Kemal Kılıçdaroğlu'nun "
CHP emperyalistlerin analarının sütünden emdiği sütü memelerinden... getiren bir partidir" türünden dil sürçmelerinden bahsetmiyorum.
İnsanız, hepimiz konuşurken hata yapabiliriz. Dil sürçmelerimizi fark edip düzelttikten sonra pek sorun yok.
Üzerinde durulması gereken Kemal Bey'in
"Trakya'nın en güzel ilçelerinden illerini ilçelerini barındıran en güzel ilçelerinden birisi Trakya ve ilçeleri..." şeklindeki eğlenceli sarpa sarmaları da değil.
Haklısınız, tekerlemeye dönüşmüş bu hatanın düzeltilmesi imkânsız, en iyisi bırakacaksınız dağınık kalacak. Ama bu eğlenceli hatanın da bir önemi yok.
Kılıçdaroğlu'nun, yukarı çıkan yürüyen merdivenden aşağıya inmesi gibi performanslarında da çevresindeki kişilerin yönlendirilmesiyle hareket etmiş olacağını varsayabiliriz. Bu
çevresi için kötü bir durum olsa da Kemal Bey için en iyi niyetli yorum bu.
***
Ancak Kılıçdaroğlu zaman zaman öyle şeyler söylüyor ki bunları insani gaf diye izah etmek, işi gırgıra vurmak her zaman mümkün olmuyor.
Gülerken bir anda düşünmeye başlıyorsunuz...
Koronavirüs pandemisiyle ilgili iktidara yol göstermek için yaptığı toplantıda sarf ettiği şu sözler
ana muhalefet pozisyonundaki bir siyasi için çok düşük profilli değil mi:
"Bu sorunu şöyle bir strateji ile çözebilirsiniz.
Bir, önce bir sağlık sorunu çıkacak ortaya, önce mikrobun(!) yaygınlaşmasını engelleyeceksiniz, sonra mikrobun bulaştığı vatandaşlar varsa bunu tedavi edeceksiniz, önlemlerini alacaksınız. Bu kadar basit."
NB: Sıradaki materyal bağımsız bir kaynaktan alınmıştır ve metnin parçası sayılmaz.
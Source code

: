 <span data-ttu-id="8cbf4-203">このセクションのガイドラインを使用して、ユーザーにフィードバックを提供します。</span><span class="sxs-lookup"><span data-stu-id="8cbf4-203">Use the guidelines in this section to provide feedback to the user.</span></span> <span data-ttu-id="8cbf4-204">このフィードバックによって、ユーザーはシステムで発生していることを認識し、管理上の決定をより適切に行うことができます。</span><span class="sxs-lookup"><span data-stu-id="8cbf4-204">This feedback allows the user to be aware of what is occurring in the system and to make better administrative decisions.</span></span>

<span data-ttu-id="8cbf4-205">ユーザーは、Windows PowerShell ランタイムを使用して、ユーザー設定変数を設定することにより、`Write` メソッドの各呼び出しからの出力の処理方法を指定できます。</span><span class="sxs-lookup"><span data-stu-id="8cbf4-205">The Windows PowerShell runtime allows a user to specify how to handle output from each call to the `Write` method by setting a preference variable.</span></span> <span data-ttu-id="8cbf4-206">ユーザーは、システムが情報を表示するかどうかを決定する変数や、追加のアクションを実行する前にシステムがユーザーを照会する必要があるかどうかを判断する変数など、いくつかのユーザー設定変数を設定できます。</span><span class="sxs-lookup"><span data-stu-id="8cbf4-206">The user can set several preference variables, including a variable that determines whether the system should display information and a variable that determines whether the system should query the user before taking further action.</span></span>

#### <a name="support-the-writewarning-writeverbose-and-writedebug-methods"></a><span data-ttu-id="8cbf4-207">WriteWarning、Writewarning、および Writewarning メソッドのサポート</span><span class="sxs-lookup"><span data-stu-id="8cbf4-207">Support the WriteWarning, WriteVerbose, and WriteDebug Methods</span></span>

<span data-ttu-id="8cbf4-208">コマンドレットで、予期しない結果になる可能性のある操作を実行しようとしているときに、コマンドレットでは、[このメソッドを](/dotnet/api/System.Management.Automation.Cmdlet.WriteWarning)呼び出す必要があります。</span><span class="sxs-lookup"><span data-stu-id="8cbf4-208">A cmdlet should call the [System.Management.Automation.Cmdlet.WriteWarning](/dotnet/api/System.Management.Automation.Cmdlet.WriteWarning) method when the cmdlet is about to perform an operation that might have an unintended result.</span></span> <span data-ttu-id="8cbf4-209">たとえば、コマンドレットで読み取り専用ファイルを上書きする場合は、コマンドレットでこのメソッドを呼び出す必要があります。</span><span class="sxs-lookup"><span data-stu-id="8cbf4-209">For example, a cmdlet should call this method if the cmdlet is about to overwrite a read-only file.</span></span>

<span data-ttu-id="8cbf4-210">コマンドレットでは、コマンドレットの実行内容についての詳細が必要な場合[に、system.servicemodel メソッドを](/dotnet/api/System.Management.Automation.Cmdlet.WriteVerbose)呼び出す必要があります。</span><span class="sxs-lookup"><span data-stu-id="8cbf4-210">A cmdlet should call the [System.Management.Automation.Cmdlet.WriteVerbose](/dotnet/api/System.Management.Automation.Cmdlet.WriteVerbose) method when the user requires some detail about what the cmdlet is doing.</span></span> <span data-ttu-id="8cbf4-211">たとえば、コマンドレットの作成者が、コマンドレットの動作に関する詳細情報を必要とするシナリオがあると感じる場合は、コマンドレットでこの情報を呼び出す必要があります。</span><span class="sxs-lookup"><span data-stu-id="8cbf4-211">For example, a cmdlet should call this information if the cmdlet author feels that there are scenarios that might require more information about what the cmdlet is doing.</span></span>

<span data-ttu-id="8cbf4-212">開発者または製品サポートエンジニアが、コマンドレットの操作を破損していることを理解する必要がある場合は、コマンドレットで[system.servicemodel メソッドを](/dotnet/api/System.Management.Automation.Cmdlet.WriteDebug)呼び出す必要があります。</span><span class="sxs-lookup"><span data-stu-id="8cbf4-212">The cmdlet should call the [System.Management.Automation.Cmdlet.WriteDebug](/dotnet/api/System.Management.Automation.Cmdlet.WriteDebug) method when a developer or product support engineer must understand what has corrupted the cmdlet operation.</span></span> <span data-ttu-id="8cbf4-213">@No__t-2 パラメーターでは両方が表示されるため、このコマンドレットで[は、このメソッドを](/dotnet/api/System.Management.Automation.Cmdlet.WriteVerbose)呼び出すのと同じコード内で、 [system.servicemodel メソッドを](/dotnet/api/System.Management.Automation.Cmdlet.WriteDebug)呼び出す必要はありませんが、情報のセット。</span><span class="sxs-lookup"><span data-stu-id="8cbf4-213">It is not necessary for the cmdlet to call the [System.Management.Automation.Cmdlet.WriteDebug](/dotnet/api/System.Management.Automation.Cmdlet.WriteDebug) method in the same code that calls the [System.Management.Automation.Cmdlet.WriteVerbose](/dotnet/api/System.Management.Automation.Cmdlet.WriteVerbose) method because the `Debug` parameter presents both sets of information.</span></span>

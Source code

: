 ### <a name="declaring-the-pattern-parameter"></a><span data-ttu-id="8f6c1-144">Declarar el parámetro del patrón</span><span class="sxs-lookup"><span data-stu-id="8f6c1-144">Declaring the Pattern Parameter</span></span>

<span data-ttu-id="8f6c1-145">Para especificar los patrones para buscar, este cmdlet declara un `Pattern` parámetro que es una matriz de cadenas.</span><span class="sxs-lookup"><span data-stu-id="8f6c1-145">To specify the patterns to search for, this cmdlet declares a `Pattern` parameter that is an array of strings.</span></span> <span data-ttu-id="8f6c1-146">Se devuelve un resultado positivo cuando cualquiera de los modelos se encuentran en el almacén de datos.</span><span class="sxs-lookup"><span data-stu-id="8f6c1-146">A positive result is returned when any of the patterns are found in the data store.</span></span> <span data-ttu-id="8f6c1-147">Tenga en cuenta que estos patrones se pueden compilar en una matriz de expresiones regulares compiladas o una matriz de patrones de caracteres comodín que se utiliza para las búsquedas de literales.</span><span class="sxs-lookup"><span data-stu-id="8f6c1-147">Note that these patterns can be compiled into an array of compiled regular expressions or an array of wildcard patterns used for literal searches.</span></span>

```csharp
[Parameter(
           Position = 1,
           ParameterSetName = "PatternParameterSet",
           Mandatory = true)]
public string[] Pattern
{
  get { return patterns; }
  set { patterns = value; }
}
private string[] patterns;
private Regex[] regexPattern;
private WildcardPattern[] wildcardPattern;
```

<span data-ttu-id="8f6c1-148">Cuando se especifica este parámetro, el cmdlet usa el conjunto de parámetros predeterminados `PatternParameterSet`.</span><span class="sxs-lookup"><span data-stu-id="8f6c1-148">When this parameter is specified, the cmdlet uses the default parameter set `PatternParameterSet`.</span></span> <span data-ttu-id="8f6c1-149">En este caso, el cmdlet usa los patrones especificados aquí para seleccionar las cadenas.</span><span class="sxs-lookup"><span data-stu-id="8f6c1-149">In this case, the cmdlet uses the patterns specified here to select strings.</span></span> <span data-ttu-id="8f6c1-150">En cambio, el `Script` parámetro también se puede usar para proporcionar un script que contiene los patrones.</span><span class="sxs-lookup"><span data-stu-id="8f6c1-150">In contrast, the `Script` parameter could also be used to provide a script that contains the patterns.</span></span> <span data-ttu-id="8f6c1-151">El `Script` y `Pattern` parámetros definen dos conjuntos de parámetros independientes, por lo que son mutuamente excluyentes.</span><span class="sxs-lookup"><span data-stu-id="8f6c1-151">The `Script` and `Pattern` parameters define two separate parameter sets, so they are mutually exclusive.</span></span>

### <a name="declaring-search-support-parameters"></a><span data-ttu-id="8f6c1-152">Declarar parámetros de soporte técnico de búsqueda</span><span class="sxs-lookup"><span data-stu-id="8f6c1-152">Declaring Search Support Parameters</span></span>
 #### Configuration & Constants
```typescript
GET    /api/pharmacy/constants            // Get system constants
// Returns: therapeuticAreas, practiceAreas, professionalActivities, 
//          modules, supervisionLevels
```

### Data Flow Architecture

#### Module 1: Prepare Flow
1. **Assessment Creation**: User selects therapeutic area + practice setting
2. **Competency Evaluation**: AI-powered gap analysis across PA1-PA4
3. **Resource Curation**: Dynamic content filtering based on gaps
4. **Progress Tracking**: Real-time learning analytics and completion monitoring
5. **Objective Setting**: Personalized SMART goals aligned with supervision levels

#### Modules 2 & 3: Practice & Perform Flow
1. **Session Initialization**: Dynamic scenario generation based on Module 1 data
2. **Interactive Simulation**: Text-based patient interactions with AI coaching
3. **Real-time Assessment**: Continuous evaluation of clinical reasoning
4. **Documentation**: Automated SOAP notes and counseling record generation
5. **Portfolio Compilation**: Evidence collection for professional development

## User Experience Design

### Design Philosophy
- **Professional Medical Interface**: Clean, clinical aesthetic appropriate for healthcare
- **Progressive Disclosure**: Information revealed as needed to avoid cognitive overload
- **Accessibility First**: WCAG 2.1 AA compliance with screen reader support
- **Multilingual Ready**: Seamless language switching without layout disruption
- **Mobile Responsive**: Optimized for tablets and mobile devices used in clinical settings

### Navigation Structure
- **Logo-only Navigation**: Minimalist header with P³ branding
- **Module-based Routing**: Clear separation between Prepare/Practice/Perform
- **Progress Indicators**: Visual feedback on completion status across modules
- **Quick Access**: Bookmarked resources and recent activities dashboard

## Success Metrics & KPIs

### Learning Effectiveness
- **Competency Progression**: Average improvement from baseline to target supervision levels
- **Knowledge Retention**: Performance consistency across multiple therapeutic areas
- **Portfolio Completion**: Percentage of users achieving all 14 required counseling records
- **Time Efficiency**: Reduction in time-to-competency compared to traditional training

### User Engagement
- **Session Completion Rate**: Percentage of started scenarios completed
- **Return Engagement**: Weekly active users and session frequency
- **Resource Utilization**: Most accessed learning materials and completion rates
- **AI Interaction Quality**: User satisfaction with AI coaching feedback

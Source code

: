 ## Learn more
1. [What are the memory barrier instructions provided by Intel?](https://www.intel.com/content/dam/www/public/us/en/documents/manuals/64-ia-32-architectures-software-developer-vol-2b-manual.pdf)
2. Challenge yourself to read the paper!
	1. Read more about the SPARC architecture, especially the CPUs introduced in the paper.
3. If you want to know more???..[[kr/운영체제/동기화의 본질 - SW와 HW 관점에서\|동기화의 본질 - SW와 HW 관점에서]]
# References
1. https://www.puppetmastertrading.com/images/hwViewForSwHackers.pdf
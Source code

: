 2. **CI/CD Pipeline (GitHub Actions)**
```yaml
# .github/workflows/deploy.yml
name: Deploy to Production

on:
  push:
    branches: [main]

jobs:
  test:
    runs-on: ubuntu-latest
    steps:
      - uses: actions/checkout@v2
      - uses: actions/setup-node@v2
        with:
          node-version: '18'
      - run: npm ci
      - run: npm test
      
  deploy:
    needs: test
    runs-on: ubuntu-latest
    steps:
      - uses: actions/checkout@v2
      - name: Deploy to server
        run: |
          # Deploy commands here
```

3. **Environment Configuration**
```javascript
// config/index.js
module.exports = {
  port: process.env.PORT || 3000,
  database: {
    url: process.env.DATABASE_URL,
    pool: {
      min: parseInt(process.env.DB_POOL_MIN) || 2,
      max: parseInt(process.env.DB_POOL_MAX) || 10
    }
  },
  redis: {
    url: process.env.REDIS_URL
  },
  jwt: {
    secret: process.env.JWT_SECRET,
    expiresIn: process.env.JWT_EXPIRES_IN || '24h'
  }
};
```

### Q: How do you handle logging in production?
Kılıçdaroğlu'nun geçtiğimiz gün Türk Tabipleri Birliği'nde kahvehanelerdeki izolasyon tedbirleri ile ilgili söyledikleriyse bardağı taşıran son damla olmuşa benziyor:
"Kahvehaneler açık oyun oynamak yasak.
Hâlbuki her oyunda yeni deste açın çözüm bu kadar basit. Kimsenin aklına gelmiyor mu bu?"
Dün Fatih
Altaylı bile "
Kemal Kılıçdaroğlu'nu izlerken ağlamadım ama çok üzüldüm, utandım ve ülkemin geleceği adına korkum arttı" diye yazmıştı:
"Bu ülkeyi bir dirhem seviyorsanız Kemal Bey, TTB ziyaretinizin videosunu izleyin ve sonra da 'Böyle bir şey olabilir mi?' diyerek bırakın bu işi.
Yazık. Yemin ederim yazık bu ülkeye."
***
Altaylı gibi Kemal Bey'in bu durumunu "yetersizliğiyle" izah edenler çoğunlukta.
Ancak artık farklı yorumlar içeren sorularla da sık sık karşılaşıyorum. İnsanlar her biri
efsane virallere dönüşen gafların,
nereye çekileceği belli
kritik kelime tercihlerinin, imaların,
üzerinde çalışılmış, düşünülmüş konuşma metinlerindeki vasatlığın rastlantı olamayacağını
konuşuyorlar. Bunun gündemi
manipüle etmek için bir strateji
olduğunu söylüyorlar.
Özetle "
Kemal Bey bilerek yapıyor" diyorlar.
Komplo teorisi mi dersiniz bilmiyorum ama hakikaten şüphelenmemek mümkün değil.
Zira aksi, 10 yıldır, birkaç büyükşehirdeki yerel seçim galibiyeti dışında, hiçbir seçimde varlık gösteremediği halde CHP iktidarını kaybetmeyen
Kemal Bey'i küçümsemek olur.
Siz söyleyin, muhaliflerini tereyağından kıl çeker gibi tasfiye edip partiyi dikensiz gül bahçesine çeviren, arada da Gül'ü çeviren "bürokratik" bir akıl
bu kadar sistematik şekilde yumağa dolanabilir mi?
Ne dersiniz?
Biz Kemal Bey'in skeçlerine Levent Kırca karakterlerini izler gibi gülerken o da bizimle, seçmenleriyle kafa buluyor olabilir mi?